#### [Problem requirements]
If an entry holds a picture, drop the picture and restate the rest word for word.

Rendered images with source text
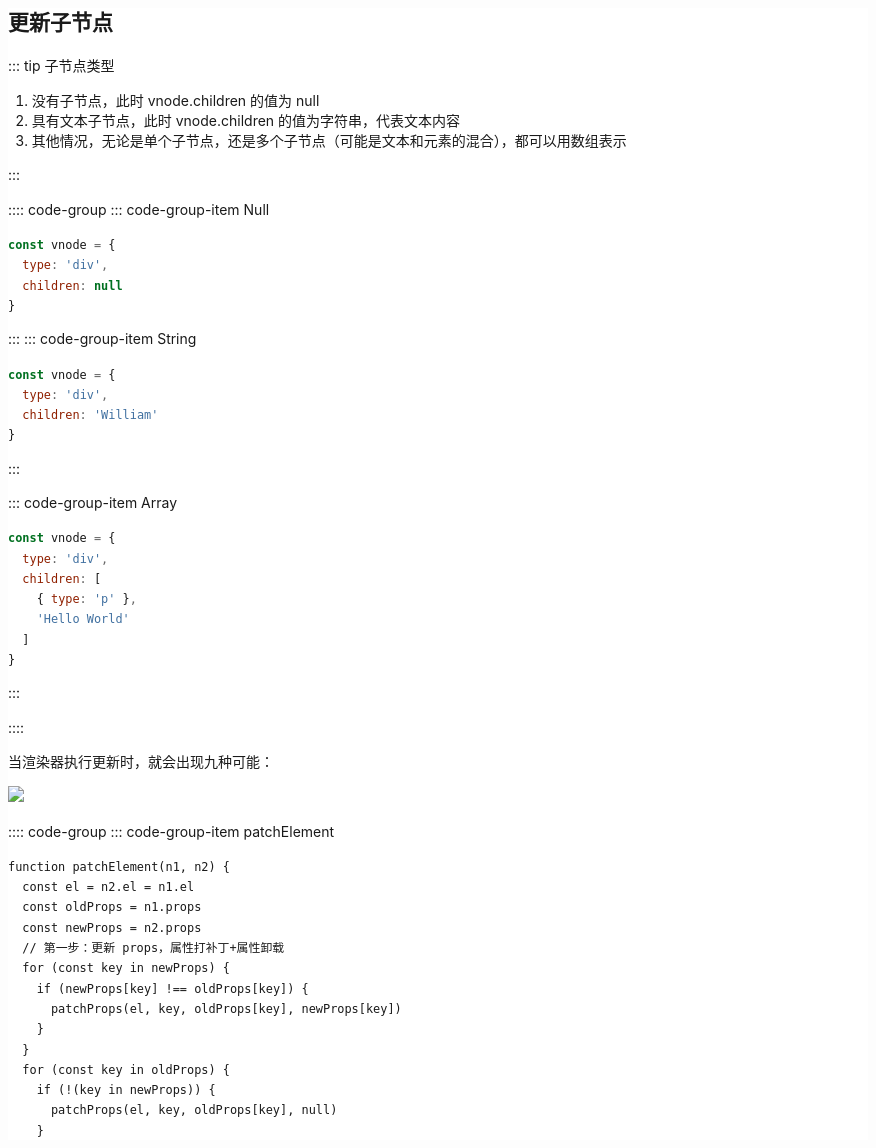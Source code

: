 ## 更新子节点

::: tip 子节点类型

1. 没有子节点，此时 vnode.children 的值为 null
2. 具有文本子节点，此时 vnode.children 的值为字符串，代表文本内容
3. 其他情况，无论是单个子节点，还是多个子节点（可能是文本和元素的混合），都可以用数组表示

:::

:::: code-group
::: code-group-item Null

```js
const vnode = {
  type: 'div',
  children: null
}
```

:::
::: code-group-item String

```js
const vnode = {
  type: 'div',
  children: 'William'
}
```

:::

::: code-group-item Array

```js
const vnode = {
  type: 'div',
  children: [
    { type: 'p' },
    'Hello World'
  ]
}
```

:::

::::

当渲染器执行更新时，就会出现九种可能：

![](https://raw.githubusercontent.com/caffreygo/static/main/blog/Vuejs3/patchChildren.png)

:::: code-group
::: code-group-item patchElement

```js{17}
function patchElement(n1, n2) {
  const el = n2.el = n1.el
  const oldProps = n1.props
  const newProps = n2.props
  // 第一步：更新 props，属性打补丁+属性卸载
  for (const key in newProps) {
    if (newProps[key] !== oldProps[key]) {
      patchProps(el, key, oldProps[key], newProps[key])
    }
  }
  for (const key in oldProps) {
    if (!(key in newProps)) {
      patchProps(el, key, oldProps[key], null)
    }
```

#### [Answer below]
Source code

: ## 更新子节点

::: tip 子节点类型

1. 没有子节点，此时 vnode.children 的值为 null
2. 具有文本子节点，此时 vnode.children 的值为字符串，代表文本内容
3. 其他情况，无论是单个子节点，还是多个子节点（可能是文本和元素的混合），都可以用数组表示

:::

:::: code-group
::: code-group-item Null

```js
const vnode = {
  type: 'div',
  children: null
}
```

:::
::: code-group-item String

```js
const vnode = {
  type: 'div',
  children: 'William'
}
```

:::

::: code-group-item Array

```js
const vnode = {
  type: 'div',
  children: [
    { type: 'p' },
    'Hello World'
  ]
}
```

:::

::::

当渲染器执行更新时，就会出现九种可能：

![](https://raw.githubusercontent.com/caffreygo/static/main/blog/Vuejs3/patchChildren.png)

:::: code-group
::: code-group-item patchElement

```js{17}
function patchElement(n1, n2) {
  const el = n2.el = n1.el
  const oldProps = n1.props
  const newProps = n2.props
  // 第一步：更新 props，属性打补丁+属性卸载
  for (const key in newProps) {
    if (newProps[key] !== oldProps[key]) {
      patchProps(el, key, oldProps[key], newProps[key])
    }
  }
  for (const key in oldProps) {
    if (!(key in newProps)) {
      patchProps(el, key, oldProps[key], null)
    }
```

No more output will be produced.